◆ DESCRIPTION OF THE TASK ◆
Which lines of the data below hold "miracles"? Copy each of them.

(EXTRACTED INFORMATION begins)

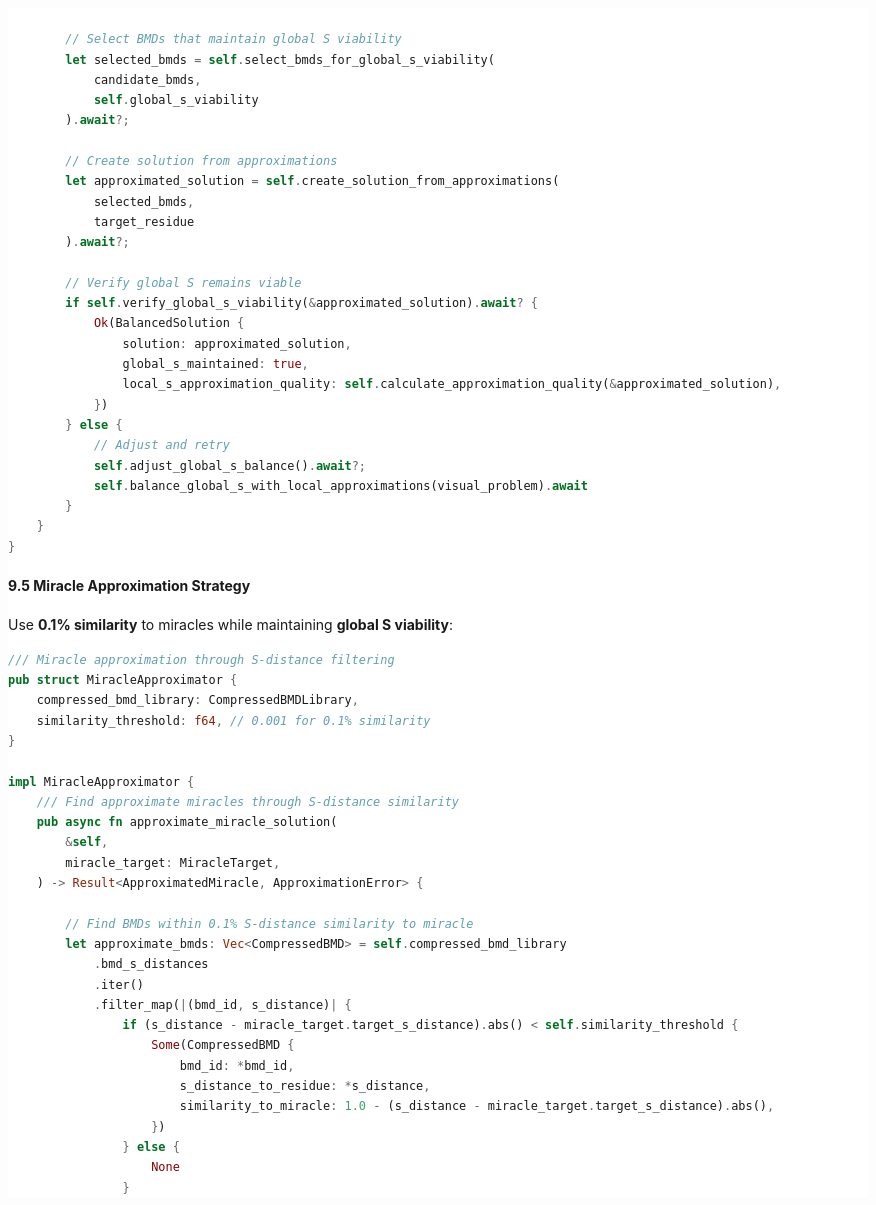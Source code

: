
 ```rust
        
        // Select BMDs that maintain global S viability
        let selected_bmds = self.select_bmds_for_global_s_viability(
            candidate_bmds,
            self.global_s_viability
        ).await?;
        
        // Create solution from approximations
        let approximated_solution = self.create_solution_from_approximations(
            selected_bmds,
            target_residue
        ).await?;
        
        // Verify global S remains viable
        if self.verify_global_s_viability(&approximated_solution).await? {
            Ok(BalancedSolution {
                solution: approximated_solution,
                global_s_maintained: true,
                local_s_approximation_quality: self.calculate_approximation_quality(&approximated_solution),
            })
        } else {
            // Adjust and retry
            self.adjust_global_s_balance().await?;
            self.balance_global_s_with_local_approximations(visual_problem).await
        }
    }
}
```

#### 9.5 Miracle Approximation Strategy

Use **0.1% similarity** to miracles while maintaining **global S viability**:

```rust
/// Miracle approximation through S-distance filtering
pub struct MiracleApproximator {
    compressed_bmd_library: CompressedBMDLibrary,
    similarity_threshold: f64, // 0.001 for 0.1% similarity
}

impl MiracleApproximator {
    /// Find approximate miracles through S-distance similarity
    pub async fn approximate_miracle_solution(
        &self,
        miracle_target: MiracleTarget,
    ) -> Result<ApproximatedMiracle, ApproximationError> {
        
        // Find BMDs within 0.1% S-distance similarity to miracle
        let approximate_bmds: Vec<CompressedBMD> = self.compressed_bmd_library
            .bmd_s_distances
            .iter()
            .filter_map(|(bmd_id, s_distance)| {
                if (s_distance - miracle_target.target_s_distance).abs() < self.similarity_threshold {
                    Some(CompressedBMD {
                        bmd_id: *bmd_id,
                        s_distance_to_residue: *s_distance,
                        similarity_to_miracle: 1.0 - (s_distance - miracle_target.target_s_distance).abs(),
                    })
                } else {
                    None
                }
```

(EXTRACTED INFORMATION ends)
(EXTRACTED INFORMATION begins)

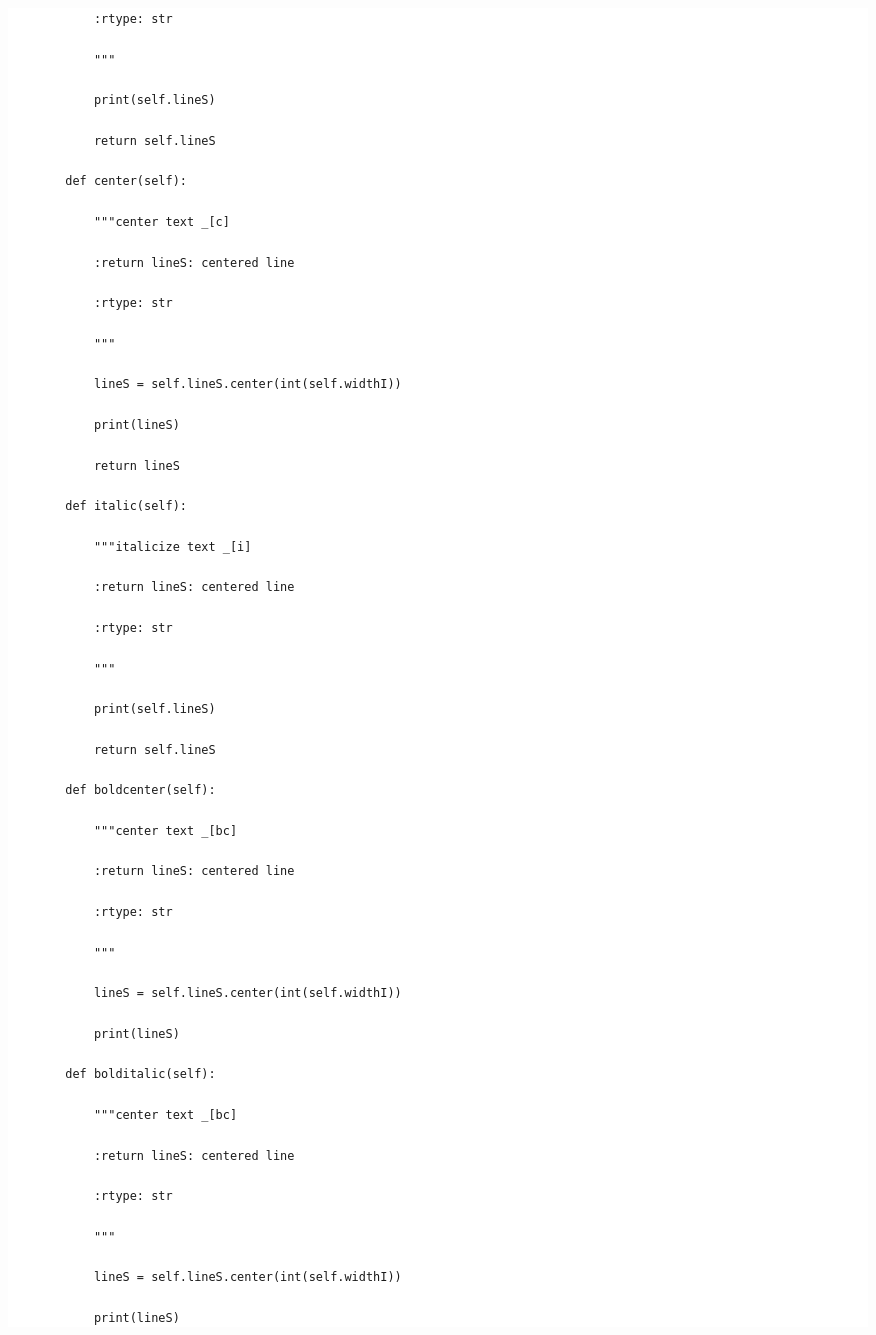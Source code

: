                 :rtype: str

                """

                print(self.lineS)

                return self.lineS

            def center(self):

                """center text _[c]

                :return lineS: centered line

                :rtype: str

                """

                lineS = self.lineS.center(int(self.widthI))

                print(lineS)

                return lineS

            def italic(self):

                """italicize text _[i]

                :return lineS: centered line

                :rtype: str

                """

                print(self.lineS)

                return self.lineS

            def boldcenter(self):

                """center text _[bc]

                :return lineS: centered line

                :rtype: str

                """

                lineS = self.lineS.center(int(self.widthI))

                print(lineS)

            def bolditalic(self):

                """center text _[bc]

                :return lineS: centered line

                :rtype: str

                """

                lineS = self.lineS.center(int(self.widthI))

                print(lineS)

(EXTRACTED INFORMATION ends)

◆ WRITTEN RESPONSE ◆
Use **0.1% similarity** to miracles while maintaining **global S viability**:
    /// Find approximate miracles through S-distance similarity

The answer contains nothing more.